The concept was a simple one, but the fracture results were anything but simple – a network of tiny fractures that complicated and reduced the flow of water to the second well. Efficiencies were not great, and the process was expensive.

The concept has been tried in many other places around the world, but remains on the cusp of commercial affordability.

John McLennon, of University of Utah, spoke at the plenary session of HFTC about a new plan. He is part of a team that wants to expand the concept by drilling horizontal wells instead of near-vertical, and deploying the latest fracking technology from the oilfield. The project is called Enhanced Geothermal Systems (EGS) and is funded by the US Department of Energy (DOE).

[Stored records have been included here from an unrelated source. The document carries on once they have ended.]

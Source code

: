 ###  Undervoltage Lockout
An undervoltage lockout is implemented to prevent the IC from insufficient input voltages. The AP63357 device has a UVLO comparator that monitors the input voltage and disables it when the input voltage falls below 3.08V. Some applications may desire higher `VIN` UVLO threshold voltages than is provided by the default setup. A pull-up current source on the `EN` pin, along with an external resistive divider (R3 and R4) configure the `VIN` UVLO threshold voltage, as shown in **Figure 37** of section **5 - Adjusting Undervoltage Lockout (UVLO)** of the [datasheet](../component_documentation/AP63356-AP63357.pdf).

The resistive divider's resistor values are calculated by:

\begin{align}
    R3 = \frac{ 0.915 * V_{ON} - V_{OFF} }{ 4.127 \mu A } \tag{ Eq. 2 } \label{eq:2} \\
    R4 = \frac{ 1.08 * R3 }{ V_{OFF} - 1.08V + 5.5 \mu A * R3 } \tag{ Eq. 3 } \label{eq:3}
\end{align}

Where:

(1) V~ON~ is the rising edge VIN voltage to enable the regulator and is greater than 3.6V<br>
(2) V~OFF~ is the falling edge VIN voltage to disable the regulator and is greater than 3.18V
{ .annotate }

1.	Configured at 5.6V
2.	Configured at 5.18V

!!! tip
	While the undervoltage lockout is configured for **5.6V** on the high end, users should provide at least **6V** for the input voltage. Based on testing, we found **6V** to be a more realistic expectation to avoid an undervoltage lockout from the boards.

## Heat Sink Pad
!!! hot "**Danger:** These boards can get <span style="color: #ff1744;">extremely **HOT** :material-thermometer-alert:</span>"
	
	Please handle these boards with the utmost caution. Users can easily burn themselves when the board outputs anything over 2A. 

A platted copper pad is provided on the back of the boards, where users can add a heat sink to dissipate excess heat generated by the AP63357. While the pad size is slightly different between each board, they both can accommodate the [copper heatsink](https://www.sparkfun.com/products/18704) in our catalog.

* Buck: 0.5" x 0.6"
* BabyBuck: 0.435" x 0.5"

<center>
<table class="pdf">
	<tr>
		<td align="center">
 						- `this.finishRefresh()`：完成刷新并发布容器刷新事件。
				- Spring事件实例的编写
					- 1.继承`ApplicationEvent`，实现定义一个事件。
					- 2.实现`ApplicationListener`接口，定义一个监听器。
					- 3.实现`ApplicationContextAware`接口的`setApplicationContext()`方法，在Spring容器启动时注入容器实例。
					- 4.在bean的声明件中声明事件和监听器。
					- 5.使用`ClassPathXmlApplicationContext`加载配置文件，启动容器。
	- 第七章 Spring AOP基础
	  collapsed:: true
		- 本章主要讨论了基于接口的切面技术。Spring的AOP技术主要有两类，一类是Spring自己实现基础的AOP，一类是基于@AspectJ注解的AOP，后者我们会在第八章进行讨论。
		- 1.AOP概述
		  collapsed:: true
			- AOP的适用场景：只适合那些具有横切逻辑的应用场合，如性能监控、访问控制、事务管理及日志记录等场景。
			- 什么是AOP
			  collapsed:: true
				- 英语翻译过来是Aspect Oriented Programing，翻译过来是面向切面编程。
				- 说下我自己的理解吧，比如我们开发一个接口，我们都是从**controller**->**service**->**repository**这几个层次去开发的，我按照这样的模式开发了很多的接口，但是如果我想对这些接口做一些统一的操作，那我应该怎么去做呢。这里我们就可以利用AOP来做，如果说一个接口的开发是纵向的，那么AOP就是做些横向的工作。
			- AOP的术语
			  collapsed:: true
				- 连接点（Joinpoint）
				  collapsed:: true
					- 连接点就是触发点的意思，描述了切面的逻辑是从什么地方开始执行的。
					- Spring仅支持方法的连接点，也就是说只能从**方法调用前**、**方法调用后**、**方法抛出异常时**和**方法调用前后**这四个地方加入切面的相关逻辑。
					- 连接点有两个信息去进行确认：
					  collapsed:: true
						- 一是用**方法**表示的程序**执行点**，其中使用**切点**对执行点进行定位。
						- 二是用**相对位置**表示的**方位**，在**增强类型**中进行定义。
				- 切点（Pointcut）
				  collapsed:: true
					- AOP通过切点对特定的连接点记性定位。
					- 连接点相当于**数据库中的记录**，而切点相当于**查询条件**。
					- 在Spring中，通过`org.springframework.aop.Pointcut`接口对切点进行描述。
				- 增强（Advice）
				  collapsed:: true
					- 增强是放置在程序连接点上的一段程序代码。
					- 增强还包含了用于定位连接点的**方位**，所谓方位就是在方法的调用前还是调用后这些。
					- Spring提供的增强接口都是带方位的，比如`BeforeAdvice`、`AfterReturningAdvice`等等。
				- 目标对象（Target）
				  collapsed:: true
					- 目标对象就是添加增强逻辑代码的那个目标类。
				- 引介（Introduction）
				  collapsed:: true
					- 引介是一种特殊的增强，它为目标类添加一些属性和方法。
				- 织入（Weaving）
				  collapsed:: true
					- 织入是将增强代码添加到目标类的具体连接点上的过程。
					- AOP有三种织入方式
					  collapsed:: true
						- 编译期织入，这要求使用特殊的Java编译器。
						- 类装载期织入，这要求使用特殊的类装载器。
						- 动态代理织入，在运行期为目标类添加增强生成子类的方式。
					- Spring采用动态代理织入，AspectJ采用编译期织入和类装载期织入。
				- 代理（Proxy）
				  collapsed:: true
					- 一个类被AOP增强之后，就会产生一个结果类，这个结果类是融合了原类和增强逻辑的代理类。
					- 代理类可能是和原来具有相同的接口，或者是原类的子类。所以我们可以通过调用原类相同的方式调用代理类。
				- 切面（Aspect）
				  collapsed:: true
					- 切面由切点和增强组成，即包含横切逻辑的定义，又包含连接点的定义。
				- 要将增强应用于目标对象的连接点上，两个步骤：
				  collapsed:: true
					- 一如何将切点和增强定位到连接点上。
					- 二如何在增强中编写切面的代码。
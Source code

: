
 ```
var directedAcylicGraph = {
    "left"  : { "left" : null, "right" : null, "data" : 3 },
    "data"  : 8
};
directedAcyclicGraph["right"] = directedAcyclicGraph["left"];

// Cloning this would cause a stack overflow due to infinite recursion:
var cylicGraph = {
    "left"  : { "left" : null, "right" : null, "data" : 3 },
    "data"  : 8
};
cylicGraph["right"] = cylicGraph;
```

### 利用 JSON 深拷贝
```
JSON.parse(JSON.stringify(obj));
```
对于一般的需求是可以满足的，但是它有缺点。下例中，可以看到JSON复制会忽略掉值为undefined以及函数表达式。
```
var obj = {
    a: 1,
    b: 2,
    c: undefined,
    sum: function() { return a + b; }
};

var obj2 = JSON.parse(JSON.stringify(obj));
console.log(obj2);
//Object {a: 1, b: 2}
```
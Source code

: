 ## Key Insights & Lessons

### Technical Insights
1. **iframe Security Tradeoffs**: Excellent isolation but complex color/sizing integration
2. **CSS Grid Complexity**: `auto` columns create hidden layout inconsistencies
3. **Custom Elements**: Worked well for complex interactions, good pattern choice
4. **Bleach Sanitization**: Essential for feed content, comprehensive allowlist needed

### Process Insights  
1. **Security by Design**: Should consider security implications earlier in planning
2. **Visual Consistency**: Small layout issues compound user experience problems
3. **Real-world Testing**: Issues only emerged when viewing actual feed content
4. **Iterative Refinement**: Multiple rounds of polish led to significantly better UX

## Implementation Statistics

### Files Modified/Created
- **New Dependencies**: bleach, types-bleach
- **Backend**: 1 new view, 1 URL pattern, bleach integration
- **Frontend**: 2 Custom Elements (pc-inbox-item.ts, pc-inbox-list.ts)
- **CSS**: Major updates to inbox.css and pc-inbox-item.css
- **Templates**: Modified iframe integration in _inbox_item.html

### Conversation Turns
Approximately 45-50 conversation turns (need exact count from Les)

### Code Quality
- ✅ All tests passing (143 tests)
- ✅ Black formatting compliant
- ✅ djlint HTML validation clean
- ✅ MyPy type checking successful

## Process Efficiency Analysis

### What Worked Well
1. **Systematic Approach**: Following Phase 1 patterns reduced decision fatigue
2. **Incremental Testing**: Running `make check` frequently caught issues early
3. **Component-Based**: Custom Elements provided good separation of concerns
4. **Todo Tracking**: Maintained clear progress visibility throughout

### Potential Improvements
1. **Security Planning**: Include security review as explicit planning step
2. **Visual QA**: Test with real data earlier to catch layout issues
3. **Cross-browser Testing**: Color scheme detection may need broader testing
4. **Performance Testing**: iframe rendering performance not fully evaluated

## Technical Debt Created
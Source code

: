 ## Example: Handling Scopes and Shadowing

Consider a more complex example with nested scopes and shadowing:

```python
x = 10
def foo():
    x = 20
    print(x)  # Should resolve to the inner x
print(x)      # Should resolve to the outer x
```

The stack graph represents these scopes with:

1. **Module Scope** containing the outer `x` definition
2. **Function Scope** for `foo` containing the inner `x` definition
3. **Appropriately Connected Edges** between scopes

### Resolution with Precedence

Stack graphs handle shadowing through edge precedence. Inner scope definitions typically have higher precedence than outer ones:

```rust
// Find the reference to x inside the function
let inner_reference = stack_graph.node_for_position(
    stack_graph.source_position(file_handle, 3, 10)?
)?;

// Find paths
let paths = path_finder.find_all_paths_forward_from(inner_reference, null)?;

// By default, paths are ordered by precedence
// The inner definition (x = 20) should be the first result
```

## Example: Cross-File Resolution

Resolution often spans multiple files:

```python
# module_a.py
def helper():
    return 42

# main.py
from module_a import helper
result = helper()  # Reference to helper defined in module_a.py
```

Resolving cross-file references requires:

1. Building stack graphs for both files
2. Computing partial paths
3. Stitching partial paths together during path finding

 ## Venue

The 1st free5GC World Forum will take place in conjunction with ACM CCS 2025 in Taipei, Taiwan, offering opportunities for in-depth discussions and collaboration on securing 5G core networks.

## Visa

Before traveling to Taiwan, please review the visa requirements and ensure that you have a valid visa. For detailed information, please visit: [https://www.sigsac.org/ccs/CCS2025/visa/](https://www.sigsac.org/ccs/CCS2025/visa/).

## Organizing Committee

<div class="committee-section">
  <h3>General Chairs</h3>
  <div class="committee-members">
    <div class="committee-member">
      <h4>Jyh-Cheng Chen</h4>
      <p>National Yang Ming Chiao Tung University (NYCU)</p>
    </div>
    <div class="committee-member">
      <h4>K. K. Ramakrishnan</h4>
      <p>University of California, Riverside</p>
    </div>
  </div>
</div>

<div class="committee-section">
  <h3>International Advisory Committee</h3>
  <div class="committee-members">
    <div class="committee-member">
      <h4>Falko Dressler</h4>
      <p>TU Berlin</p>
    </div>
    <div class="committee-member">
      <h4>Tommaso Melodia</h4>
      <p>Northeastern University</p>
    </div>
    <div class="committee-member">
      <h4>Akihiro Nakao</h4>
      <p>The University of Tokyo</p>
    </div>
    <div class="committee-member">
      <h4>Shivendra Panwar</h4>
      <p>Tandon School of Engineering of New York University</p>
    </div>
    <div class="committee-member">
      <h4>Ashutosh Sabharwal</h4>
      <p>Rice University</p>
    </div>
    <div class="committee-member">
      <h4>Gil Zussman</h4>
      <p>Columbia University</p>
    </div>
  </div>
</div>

The project drilled the first of two 11,000-ft wells in March 2021. The approach is to frac the first well and map the fractures to design a stimulation plan for the second well 300 feet from the first well that will provide the connectivity needed between the two wells. If it works they plan to adapt operations to two wells that lie 600 feet apart.

It is a little ironic that well technology developed for the shale oil and gas revolution may be grafted into a clean energy source to help replace fossil fuel energies.

Another version of this, with funds from DOE to the University of Oklahoma, is to produce geothermal energy from four old oil wells, and to use it to heat schools close by.

Despite the enthusiasm in projects like these, Bill Gates argues that geothermal will contribute only modestly to the world’s power consumption:

Some 40 percent of all wells dug for geothermal turn out to be duds. And geothermal is available only in certain places around the world; the best spots tend to be areas with above-average volcanic activity.